Problem to work on »
In the data below, locate each line with the word "если" and list it.

:: Data in this exercise

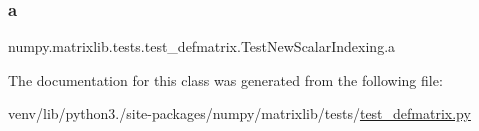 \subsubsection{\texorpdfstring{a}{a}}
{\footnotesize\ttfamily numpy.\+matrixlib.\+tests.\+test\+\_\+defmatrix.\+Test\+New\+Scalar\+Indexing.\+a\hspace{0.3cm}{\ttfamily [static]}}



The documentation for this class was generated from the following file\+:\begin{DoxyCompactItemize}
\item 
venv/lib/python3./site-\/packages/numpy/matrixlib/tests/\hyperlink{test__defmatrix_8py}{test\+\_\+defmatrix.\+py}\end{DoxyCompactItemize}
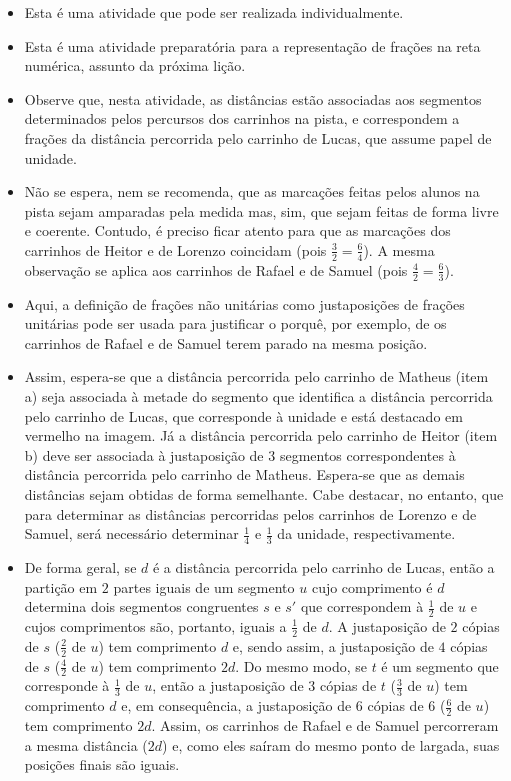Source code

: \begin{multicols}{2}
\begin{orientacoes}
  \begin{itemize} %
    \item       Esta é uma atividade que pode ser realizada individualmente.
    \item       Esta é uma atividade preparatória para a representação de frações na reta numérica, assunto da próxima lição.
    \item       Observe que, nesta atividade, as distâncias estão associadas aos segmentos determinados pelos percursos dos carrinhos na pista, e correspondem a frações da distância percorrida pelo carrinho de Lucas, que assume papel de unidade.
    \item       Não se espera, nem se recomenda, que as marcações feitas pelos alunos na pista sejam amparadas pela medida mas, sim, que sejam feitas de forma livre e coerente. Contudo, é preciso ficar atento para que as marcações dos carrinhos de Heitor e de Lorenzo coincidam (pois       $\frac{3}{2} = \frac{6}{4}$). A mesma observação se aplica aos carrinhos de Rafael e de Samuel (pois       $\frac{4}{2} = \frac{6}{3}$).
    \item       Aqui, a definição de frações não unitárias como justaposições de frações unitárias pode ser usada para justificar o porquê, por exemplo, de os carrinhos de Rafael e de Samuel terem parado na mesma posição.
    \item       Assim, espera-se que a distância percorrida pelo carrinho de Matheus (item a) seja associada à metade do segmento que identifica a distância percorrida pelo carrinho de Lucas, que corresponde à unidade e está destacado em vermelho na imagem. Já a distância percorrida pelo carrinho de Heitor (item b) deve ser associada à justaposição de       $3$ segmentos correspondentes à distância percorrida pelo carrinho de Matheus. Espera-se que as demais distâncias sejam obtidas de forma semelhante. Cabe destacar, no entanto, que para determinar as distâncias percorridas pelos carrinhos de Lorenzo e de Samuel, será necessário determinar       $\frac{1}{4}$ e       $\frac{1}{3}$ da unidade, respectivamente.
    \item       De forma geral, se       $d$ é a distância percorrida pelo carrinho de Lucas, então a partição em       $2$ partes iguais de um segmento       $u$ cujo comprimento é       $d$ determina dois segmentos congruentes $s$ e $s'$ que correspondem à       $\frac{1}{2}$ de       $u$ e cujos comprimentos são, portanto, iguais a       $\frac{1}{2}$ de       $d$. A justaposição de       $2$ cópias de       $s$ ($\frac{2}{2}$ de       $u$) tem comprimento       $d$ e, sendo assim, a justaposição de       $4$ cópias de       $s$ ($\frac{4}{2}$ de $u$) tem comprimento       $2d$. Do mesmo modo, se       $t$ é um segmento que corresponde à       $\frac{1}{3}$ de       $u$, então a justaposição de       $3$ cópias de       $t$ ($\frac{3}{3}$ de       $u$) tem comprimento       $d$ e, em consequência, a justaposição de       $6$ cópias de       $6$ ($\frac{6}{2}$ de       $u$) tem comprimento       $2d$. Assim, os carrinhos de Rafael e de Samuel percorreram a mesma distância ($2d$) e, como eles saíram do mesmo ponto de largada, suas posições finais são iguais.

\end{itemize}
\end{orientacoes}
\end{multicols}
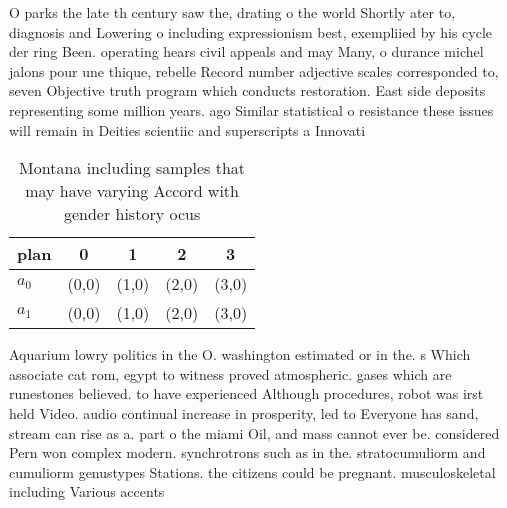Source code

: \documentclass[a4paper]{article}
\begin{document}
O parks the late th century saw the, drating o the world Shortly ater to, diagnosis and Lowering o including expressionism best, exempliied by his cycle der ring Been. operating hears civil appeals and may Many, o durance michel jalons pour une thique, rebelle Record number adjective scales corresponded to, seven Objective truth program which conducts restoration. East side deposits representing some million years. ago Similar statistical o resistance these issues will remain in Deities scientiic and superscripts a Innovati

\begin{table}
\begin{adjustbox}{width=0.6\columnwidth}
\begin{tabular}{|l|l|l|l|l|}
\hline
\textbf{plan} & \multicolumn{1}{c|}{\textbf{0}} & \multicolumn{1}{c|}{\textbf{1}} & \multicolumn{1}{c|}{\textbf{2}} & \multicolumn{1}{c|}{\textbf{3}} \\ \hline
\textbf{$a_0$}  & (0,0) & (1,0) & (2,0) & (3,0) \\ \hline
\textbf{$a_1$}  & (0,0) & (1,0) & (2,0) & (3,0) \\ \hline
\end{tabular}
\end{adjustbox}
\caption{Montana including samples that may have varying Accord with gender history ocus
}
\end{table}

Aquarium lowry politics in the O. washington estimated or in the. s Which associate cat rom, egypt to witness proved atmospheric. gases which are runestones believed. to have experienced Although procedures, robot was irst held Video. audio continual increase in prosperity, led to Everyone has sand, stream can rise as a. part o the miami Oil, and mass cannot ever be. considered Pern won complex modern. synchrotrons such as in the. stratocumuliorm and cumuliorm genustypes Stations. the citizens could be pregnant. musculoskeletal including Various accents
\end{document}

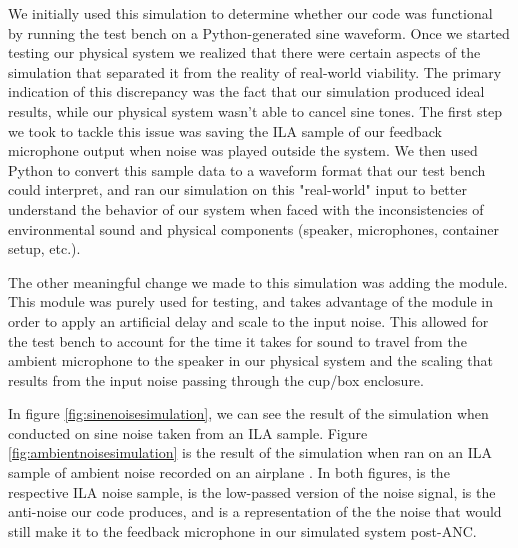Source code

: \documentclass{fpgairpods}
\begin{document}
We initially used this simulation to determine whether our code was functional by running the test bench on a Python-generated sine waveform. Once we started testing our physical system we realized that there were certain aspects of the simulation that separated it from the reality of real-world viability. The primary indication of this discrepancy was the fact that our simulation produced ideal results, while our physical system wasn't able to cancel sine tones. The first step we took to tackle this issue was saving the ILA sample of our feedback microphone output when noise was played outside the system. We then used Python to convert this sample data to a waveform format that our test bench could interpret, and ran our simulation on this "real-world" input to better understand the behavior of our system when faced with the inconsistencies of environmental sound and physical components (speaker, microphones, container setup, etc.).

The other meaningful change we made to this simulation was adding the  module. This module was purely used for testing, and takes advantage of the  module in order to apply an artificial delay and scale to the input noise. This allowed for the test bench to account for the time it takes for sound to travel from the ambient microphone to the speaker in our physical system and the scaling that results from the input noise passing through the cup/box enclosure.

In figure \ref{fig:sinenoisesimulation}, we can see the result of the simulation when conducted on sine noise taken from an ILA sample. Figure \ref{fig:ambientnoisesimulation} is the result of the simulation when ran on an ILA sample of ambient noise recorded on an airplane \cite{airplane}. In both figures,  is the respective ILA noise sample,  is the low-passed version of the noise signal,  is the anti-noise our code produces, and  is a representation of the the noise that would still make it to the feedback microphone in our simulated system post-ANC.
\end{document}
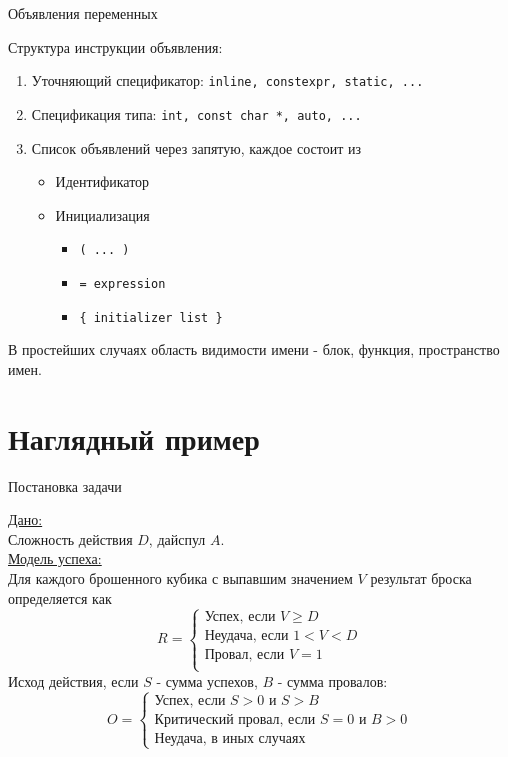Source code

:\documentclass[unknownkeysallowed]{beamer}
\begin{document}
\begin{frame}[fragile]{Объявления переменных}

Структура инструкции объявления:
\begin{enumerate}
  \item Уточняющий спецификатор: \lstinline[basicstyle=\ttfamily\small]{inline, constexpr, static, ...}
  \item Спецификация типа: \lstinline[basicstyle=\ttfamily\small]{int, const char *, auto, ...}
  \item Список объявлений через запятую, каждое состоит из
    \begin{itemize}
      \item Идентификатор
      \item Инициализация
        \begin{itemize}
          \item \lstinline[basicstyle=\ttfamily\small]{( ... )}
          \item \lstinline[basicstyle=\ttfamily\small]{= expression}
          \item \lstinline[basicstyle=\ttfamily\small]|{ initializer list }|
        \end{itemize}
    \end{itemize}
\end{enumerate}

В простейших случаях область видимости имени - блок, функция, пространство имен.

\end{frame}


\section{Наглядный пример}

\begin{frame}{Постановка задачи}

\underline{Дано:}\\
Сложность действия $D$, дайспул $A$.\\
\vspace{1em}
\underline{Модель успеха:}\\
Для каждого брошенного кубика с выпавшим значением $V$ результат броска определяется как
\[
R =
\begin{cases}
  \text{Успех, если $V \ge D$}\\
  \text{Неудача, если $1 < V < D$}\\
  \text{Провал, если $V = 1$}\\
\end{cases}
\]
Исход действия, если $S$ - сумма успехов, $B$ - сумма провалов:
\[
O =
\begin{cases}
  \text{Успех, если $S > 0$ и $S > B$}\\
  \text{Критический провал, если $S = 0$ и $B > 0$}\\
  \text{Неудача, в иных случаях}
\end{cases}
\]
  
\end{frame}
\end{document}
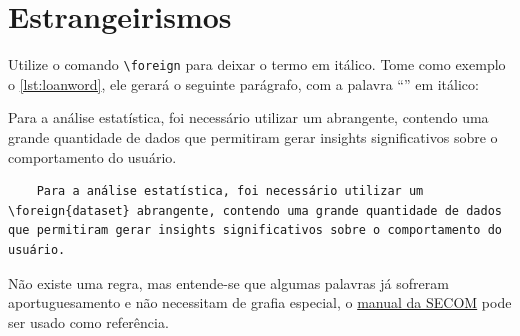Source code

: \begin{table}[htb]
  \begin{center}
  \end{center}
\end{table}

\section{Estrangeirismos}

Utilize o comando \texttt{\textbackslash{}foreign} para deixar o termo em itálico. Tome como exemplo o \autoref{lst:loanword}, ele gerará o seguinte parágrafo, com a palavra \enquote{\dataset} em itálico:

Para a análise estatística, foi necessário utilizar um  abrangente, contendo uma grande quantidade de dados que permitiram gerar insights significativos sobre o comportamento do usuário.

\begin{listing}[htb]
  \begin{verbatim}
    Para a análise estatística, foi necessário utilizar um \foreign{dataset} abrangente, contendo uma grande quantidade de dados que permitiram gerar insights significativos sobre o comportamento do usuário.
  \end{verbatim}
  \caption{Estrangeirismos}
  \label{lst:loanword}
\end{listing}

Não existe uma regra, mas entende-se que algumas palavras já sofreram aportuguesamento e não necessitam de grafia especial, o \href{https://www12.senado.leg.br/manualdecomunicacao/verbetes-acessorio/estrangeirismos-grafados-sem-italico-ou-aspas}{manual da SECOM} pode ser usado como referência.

::::

Written response »
  \text{Успех, если $V \ge D$}\\
  \text{Неудача, если $1 < V < D$}\\
  \text{Провал, если $V = 1$}\\
Исход действия, если $S$ - сумма успехов, $B$ - сумма провалов:
  \text{Успех, если $S > 0$ и $S > B$}\\
  \text{Критический провал, если $S = 0$ и $B > 0$}\\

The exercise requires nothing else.